Wednesday 28 May 2014

VOTE NOW!

My son put a board game in front of my face last Sunday. Santa had thoughtfully given ‘My Dysfunctional Family’ to him last Christmas and here it was, still in its cellophane wrap five months later. “Can we play this?” he asked. Of course we’d play it. It sounded like the ideal game for our family. 




With the box in my hands, I studied the cover ‘My Dysfunctional Family – putting the FUN in Dysfunctional’. “Perfect” I muttered. It was all coming back to me. It had been a panic buy on Santa’s behalf on Christmas Eve. Now all I had to do was to round up all six members of my own dysfunctional family to play.

The eldest daughter was straightening her hair, another daughter was missing and the youngest was under her bed making rubber band bracelets. My husband was reading the Racing Post in front of the telly. Some ten minutes of yelling later and we all sat at the kitchen table like the Waltons.

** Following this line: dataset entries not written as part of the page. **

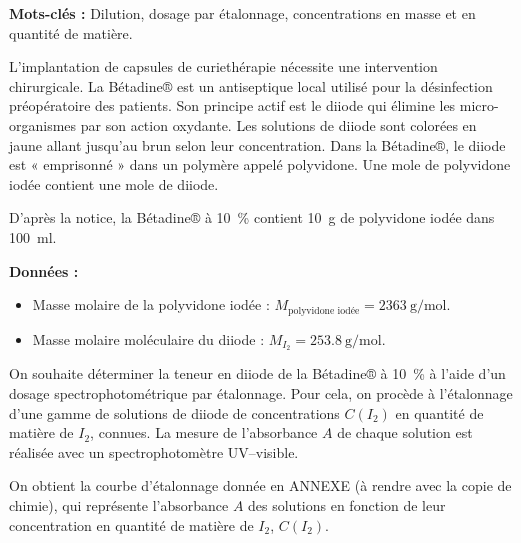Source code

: \newpage
{}


\label{exo:antiseptique}

\textbf{Mots-clés :} Dilution, dosage par étalonnage, concentrations en masse et en quantité
de matière.
\medskip

L'implantation de capsules de curiethérapie nécessite une intervention chirurgicale.
La Bétadine® est un antiseptique local utilisé pour la désinfection préopératoire des patients.
Son principe actif est le diiode  qui élimine les micro-organismes par son action oxydante.
Les solutions de diiode sont colorées en jaune allant jusqu'au brun selon leur concentration.
Dans la Bétadine®, le diiode est « emprisonné » dans un polymère appelé polyvidone.
Une mole de polyvidone iodée contient une mole de diiode.
\medskip

D'après la notice, la Bétadine® à \qty{10}{\percent} contient \qty{10}{\g} de polyvidone iodée dans \qty{100}{\ml}.

\textbf{Données :}
\begin{itemize}
  \item Masse molaire de la polyvidone iodée : $M_\text{polyvidone iodée} = \qty{2363}{\g\per\mole}$.
  \item Masse molaire moléculaire du diiode : $M_{I_2} = \qty{253,8}{\g\per\mole}$.
\end{itemize}

On souhaite déterminer la teneur en diiode de la Bétadine® à \qty{10}{\percent} à l'aide d'un dosage spectrophotométrique par étalonnage.
Pour cela, on procède à l'étalonnage d'une gamme de solutions de diiode de concentrations $C(I_2)$ en quantité de matière de $I_2$, connues.
La mesure de l'absorbance $A$ de chaque solution est réalisée avec un spectrophotomètre UV–visible.
\medskip 

On obtient la courbe d'étalonnage donnée en ANNEXE (à rendre avec la copie de
chimie), qui représente l'absorbance $A$ des solutions en fonction de leur concentration
en quantité de matière de $I_2$, $C(I_2)$.



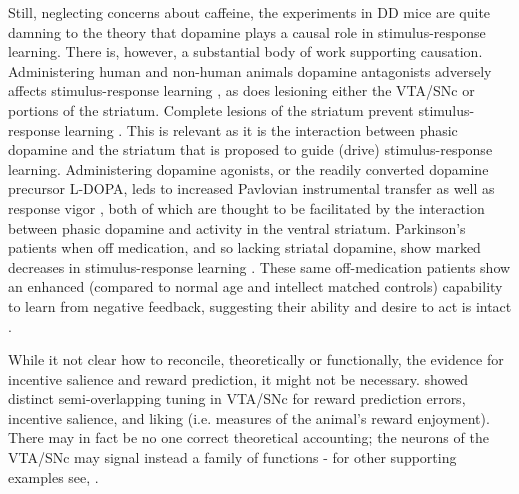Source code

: Still, neglecting concerns about caffeine, the experiments in DD mice are quite damning to the theory that dopamine plays a causal role in stimulus-response learning.  There is, however, a substantial body of work supporting causation.  Administering human and non-human animals dopamine antagonists adversely affects stimulus-response learning \citep{Pizzagalli:2008p6521}, as does lesioning either the VTA/SNc or portions of the striatum.  Complete lesions of the striatum prevent stimulus-response learning \citep{Packard:2002p5074}.  This is relevant as it is the interaction between phasic dopamine and the striatum that is proposed to guide (drive) stimulus-response learning. Administering dopamine agonists, or the readily converted dopamine precursor L-DOPA, leds to increased Pavlovian instrumental transfer as well as response vigor \citep{Winterbauer:2007p6352}, both of which are thought to be facilitated by the interaction between phasic dopamine and activity in the ventral striatum.  Parkinson's patients when off medication, and so lacking striatal dopamine, show marked decreases in stimulus-response learning \citep{Pizzagalli:2008p6521}.  These same off-medication patients show an enhanced (compared to normal age and intellect matched controls) capability to learn from negative feedback, suggesting their ability and desire to act is intact \citep{Frank:2004p4709}.

While it not clear how to reconcile, theoretically or functionally, the evidence for incentive salience and reward prediction, it might not be necessary.  \citet{Smith:2011p8133} showed distinct semi-overlapping tuning in VTA/SNc for reward prediction errors, incentive salience, and liking (i.e. measures of the animal's reward enjoyment). There may in fact be no one correct theoretical accounting; the neurons of the VTA/SNc may signal instead a family of functions - for other supporting examples see, \citet{Ito:2011p8146,Smith:2011p8133, Bornstein:2011p7996,BrombergMartin:2010p7218,Matsumoto:2009p7219}.


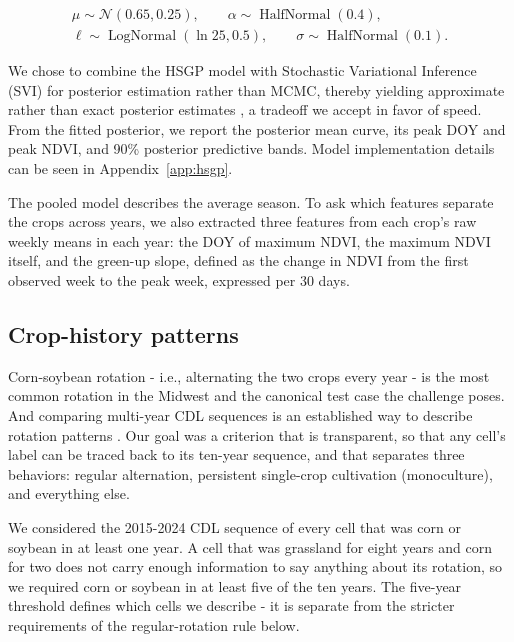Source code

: \documentclass[10pt,letterpaper]{article}
\begin{document}
\begin{equation}
\begin{gathered}
\mu\sim\mathcal{N}(0.65,0.25),\qquad \alpha\sim\operatorname{HalfNormal}(0.4),\\
\ell\sim\operatorname{LogNormal}(\ln25,0.5),\qquad \sigma\sim\operatorname{HalfNormal}(0.1).
\end{gathered}
\label{eq:priors}
\end{equation}

We chose to combine the HSGP model with Stochastic Variational Inference (SVI) for posterior estimation rather than MCMC, thereby yielding approximate rather than exact posterior estimates \citep{blei2017vi}, a tradeoff we accept in favor of speed. From the fitted posterior, we report the posterior mean curve, its peak DOY and peak NDVI, and 90\% posterior predictive bands. Model implementation details can be seen in Appendix~\ref{app:hsgp}.

The pooled model describes the average season. To ask which features separate the crops across years, we also extracted three features from each crop's raw weekly means in each year: the DOY of maximum NDVI, the maximum NDVI itself, and the green-up slope, defined as the change in NDVI from the first observed week to the peak week, expressed per 30 days.

\subsection{Crop-history patterns}\label{sec:method-rotation}

Corn-soybean rotation - i.e., alternating the two crops every year - is the most common rotation in the Midwest and the canonical test case the challenge poses. And comparing multi-year CDL sequences is an established way to describe rotation patterns \citep{sahajpal2014recruit}. Our goal was a criterion that is transparent, so that any cell's label can be traced back to its ten-year sequence, and that separates three behaviors: regular alternation, persistent single-crop cultivation (monoculture), and everything else.

We considered the 2015-2024 CDL sequence of every cell that was corn or soybean in at least one year. A cell that was grassland for eight years and corn for two does not carry enough information to say anything about its rotation, so we required corn or soybean in at least five of the ten years. The five-year threshold defines which cells we describe - it is separate from the stricter requirements of the regular-rotation rule below.
\end{document}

To play ‘My Dysfunctional Family’, someone reads out a question and the others write down the name of the family member who fits the description. If your answer matches that of the person asking the question, you get a point. The first person to get to twenty is the winner. Easy.

My eldest daughter asked the first question. “Which member of the family is the most impatient?” Simple. I wrote my son’s name down as fast as I could and tapped my pen on the tabletop and bit my nails as I waited for everyone else to write their answer.

Everyone held up his or her answers. I was the only person to write my son’s name down. They had all written my name. They were all wrong as I have the patience of a saint. I thought they all knew everyone knows that. “Next question, next question, next question” I called out. 

“Which member of the family is most likely to lie to a police officer?” Another easy one, I write down my youngest daughter’s name. She is great at embellishing the truth and could talk her way our out of anything. We held up our answers.  

I got the majority vote again. This was ridiculous. “But you did pretend that you didn’t know your back light was broken last month when you were stopped,” one of my daughters pointed out gently, patting my back like I was in the later stages of senile dementia.

Next question:  “Which member of the family would take something from a family member’s room without asking?” Not me. My son was awarded that one.  Then, “Who is most likely to buy stuff that they don’t need?” That could be any of my daughters. I wrote one down at random and held my card up.

“I AM NOT A SHOPOHOLIC!” I screamed when to my astonishment, they had all written my name down. “But what about the ice cream machine you never use?” my son piped up. This game was getting too much. ‘My Dysfunctional Family’ was nothing more than an exercise in character assassination; public flogging at it’s finest.

Then the next question really touched a nerve. “Who is the worst driver?” So what if drive at the same speed as a mobility scooter?  At least I have no points on my licence.  That makes me a better driver than my husband, yet I got the majority vote. This was clearly a conspiracy.

Clearly the game was rigged.  Next question: “Which member of the family takes playing games with the family far too seriously?”  I won that vote too. I needed tea. Tea would calm my nerves, help me swing the game and be the first to twenty points. I might still be in with a chance.

But there was no milk in the fridge. I could write a whole list of my own questions about the fridge-freezer situation. “Which family member puts empty milk cartons back in the fridge?” “Which family member takes bites out of a block of cheese and put it back in the fridge?” “Which family member digs the chocolate fish out of the Ben and Jerry’s Phish Food and puts it back in the freezer?”

We paused My Dysfunctional Family for ten minutes whilst I drove to the local shop for milk. That’s when it happened. I reversed impatiently out of the driveway, scraping the side of the car along the garden wall. Outside the shop I surveyed the damage. There were a few large, deep scratches. “Which family member should have gone to Specsavers?” Me. “Which family member should have made do with black coffee?” Me.

At the shop, milk and teabags went into my shopping basket along with a Chunky Kit Kat, which I ate it in the driver’s seat. A Chunky Kit Kat always makes everything feel better. Ten minutes later, I drove home very, very carefully, slower than a mobility scooter.

No one saw me slip into my teenager’s room and borrow her bulging pencil case. They too busy raiding the fridge to notice me nip back outside to the driveway, where I crouched down and coloured in the scratch on the side of the car. Luckily my daughter had a felt tip pen in a similar shade of people carrier blue.

“Which family member will deny all knowledge of a scratch on their car?” Me.  “Which family member thinks that next year, Santa should think about gift vouchers instead of silly American board games that end up causing nothing but family fights, damage to the family car and paranoia?” ME.